Your assignment:
Reproduce word for word the lines between those holding "The objective of" and "### Management Process", inclusive, and nothing else from the data below.

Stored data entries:
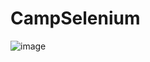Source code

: # CampSelenium
![image](https://user-images.githubusercontent.com/63293055/228060406-ddbc340d-3401-446d-8656-3e2d5fb6c92a.png)
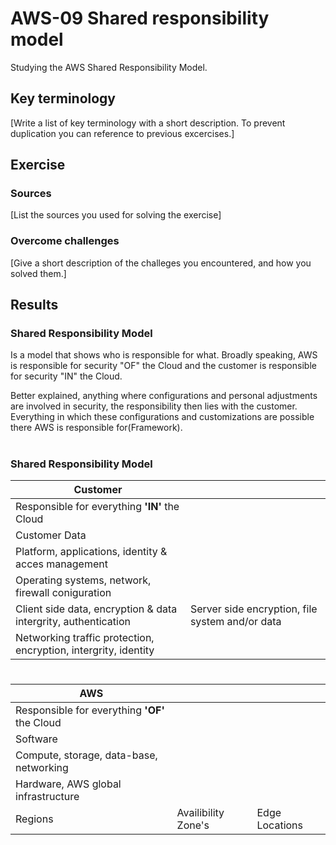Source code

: # AWS-09 Shared responsibility model
Studying the AWS Shared Responsibility Model.

## Key terminology
[Write a list of key terminology with a short description. To prevent duplication you can reference to previous excercises.]

## Exercise
### Sources
[List the sources you used for solving the exercise]

### Overcome challenges
[Give a short description of the challeges you encountered, and how you solved them.]

## Results
### **Shared Responsibility Model**
Is a model that shows who is responsible for what. Broadly speaking, AWS is responsible for security "OF" the Cloud and the customer is responsible for security "IN" the Cloud.

Better explained, anything where configurations and personal adjustments are involved in security, the responsibility then lies with the customer. Everything in which these configurations and customizations are possible there AWS is responsible for(Framework).
#
### **Shared Responsibility Model**
| Customer||
| ----------- | ----------- |
|Responsible for everything **'IN'** the Cloud||
| Customer Data ||
| Platform, applications, identity & acces management| |
| Operating systems, network, firewall coniguration| |
| Client side data, encryption & data intergrity, authentication | Server side encryption, file system and/or data|
|Networking traffic protection, encryption, intergrity, identity| |
#
| AWS|||
| ----------- | ----------- | ----------- |
|Responsible for everything **'OF'** the Cloud|||
| Software |||
| Compute, storage, data-base, networking| ||
| Hardware, AWS global infrastructure| ||
| Regions|Availibility Zone's| Edge Locations|
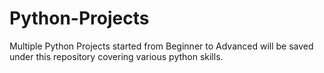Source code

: # Python-Projects
Multiple Python Projects started from Beginner to Advanced will be saved under this repository covering various python skills.

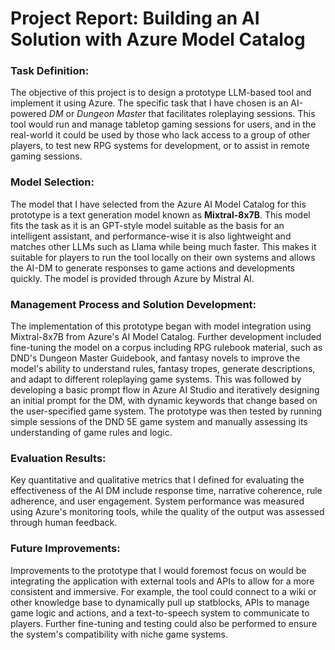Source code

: # Project Report: Building an AI Solution with Azure Model Catalog

### Task Definition: 

The objective of this project is to design a prototype LLM-based tool and implement it using Azure. The specific task that I have chosen is an AI-powered *DM* or *Dungeon Master* that facilitates roleplaying sessions. This tool would run and manage tabletop gaming sessions for users, and in the real-world it could be used by those who lack access to a group of other players, to test new RPG systems for development, or to assist in remote gaming sessions.

### Model Selection: 

The model that I have selected from the Azure AI Model Catalog for this prototype is a text generation model known as **Mixtral-8x7B**. This model fits the task as it is an GPT-style model suitable as the basis for an intelligent assistant, and performance-wise it is also lightweight and matches other LLMs such as Llama while being much faster. This makes it suitable for players to run the tool locally on their own systems and allows the AI-DM to generate responses to game actions and developments quickly. The model is provided through Azure by Mistral AI.

### Management Process and Solution Development: 

The implementation of this prototype began with model integration using Mixtral-8x7B from Azure's AI Model Catalog. Further development included fine-tuning the model on a corpus including RPG rulebook material, such as DND's Dungeon Master Guidebook, and fantasy novels to improve the model's ability to understand rules, fantasy tropes, generate descriptions, and adapt to different roleplaying game systems. This was followed by developing a basic prompt flow in Azure AI Studio and iteratively designing an initial prompt for the DM, with dynamic keywords that change based on the user-specified game system. The prototype was then tested by running simple sessions of the DND 5E game system and manually assessing its understanding of game rules and logic.

### Evaluation Results: 

Key quantitative and qualitative metrics that I defined for evaluating the effectiveness of the AI DM include response time, narrative coherence, rule adherence, and user engagement. System performance was measured using Azure's monitoring tools, while the quality of the output was assessed through human feedback.

### Future Improvements: 

Improvements to the prototype that I would foremost focus on would be integrating the application with external tools and APIs to allow for a more consistent and immersive. For example, the tool could connect to a wiki or other knowledge base to dynamically pull up statblocks, APIs to manage game logic and actions, and a text-to-speech system to communicate to players. Further fine-tuning and testing could also be performed to ensure the system's compatibility with niche game systems.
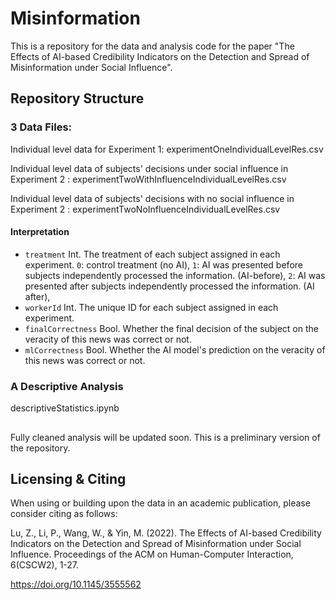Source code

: # Misinformation

This is a repository for the data and analysis code for the paper "The Effects of AI-based Credibility Indicators on the Detection and Spread of Misinformation under Social Influence".

## Repository Structure

### 3 Data Files: 

Individual level data for Experiment 1: experimentOneIndividualLevelRes.csv

Individual level data of subjects' decisions under social influence in Experiment 2 : experimentTwoWithInfluenceIndividualLevelRes.csv

Individual level data of subjects' decisions with no social influence in Experiment 2 : experimentTwoNoInfluenceIndividualLevelRes.csv

#### Interpretation

* `treatment` Int. The treatment of each subject assigned in each experiment. `0`: control treatment (no AI), `1`: AI was presented before subjects independently processed the information. (AI-before), `2`: AI was presented after subjects independently processed the information. (AI after),
* `workerId` Int. The unique ID for each subject assigned in each experiment.
* `finalCorrectness` Bool. Whether the final decision of the subject on the veracity of this news was correct or not.
* `mlCorrectness` Bool. Whether the AI model's prediction on the veracity of this news was correct or not.




### A Descriptive Analysis

descriptiveStatistics.ipynb

## 

Fully cleaned analysis will be updated soon. This is a preliminary version of the repository.

## Licensing & Citing

When using or building upon the data in an academic publication, please consider citing as follows:

Lu, Z., Li, P., Wang, W., & Yin, M. (2022). The Effects of AI-based Credibility Indicators on the Detection and Spread of Misinformation under Social Influence. Proceedings of the ACM on Human-Computer Interaction, 6(CSCW2), 1-27.

https://doi.org/10.1145/3555562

Solved exercise:
The objective of this project is to design a prototype LLM-based tool and implement it using Azure. The specific task that I have chosen is an AI-powered *DM* or *Dungeon Master* that facilitates roleplaying sessions. This tool would run and manage tabletop gaming sessions for users, and in the real-world it could be used by those who lack access to a group of other players, to test new RPG systems for development, or to assist in remote gaming sessions.

### Model Selection: 

The model that I have selected from the Azure AI Model Catalog for this prototype is a text generation model known as **Mixtral-8x7B**. This model fits the task as it is an GPT-style model suitable as the basis for an intelligent assistant, and performance-wise it is also lightweight and matches other LLMs such as Llama while being much faster. This makes it suitable for players to run the tool locally on their own systems and allows the AI-DM to generate responses to game actions and developments quickly. The model is provided through Azure by Mistral AI.

### Management Process and Solution Development: 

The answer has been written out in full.